### [Entries shown]
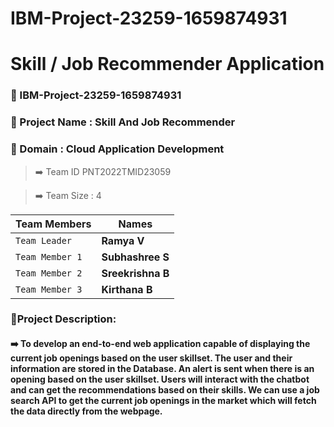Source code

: # IBM-Project-23259-1659874931
#  Skill / Job Recommender Application

### 📌 IBM-Project-23259-1659874931

### 📌 Project Name	: Skill And Job Recommender

### 📌 Domain :	Cloud Application Development

> ➡️ Team ID	PNT2022TMID23059

> ➡️ Team Size : 4

|  Team Members  |    Names      |
| ------------- | ------------- |
| `Team Leader`   |    **Ramya V**    |
| `Team Member 1` | **Subhashree S**  |
| `Team Member 2` | **Sreekrishna B** |
| `Team Member 3` |   **Kirthana B**  |

### 📌Project Description:

#### ➡️ To develop an end-to-end web application capable of displaying the current job openings based on the user skillset. The user and their information are stored in the Database. An alert is sent when there is an opening based on the user skillset. Users will interact with the chatbot and can get the recommendations based on their skills. We can use a job search API to get the current job openings in the market which will fetch the data directly from the webpage.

### [Task brief]
Lines from the one that contains "### 📌 Project" through the final line of the entries must be duplicated exactly, and no other lines.

### [Finished exercise]
### 📌 Project Name	: Skill And Job Recommender

### 📌 Domain :	Cloud Application Development

> ➡️ Team ID	PNT2022TMID23059

> ➡️ Team Size : 4

|  Team Members  |    Names      |
| ------------- | ------------- |
| `Team Leader`   |    **Ramya V**    |
| `Team Member 1` | **Subhashree S**  |
| `Team Member 2` | **Sreekrishna B** |
| `Team Member 3` |   **Kirthana B**  |

### 📌Project Description:

#### ➡️ To develop an end-to-end web application capable of displaying the current job openings based on the user skillset. The user and their information are stored in the Database. An alert is sent when there is an opening based on the user skillset. Users will interact with the chatbot and can get the recommendations based on their skills. We can use a job search API to get the current job openings in the market which will fetch the data directly from the webpage.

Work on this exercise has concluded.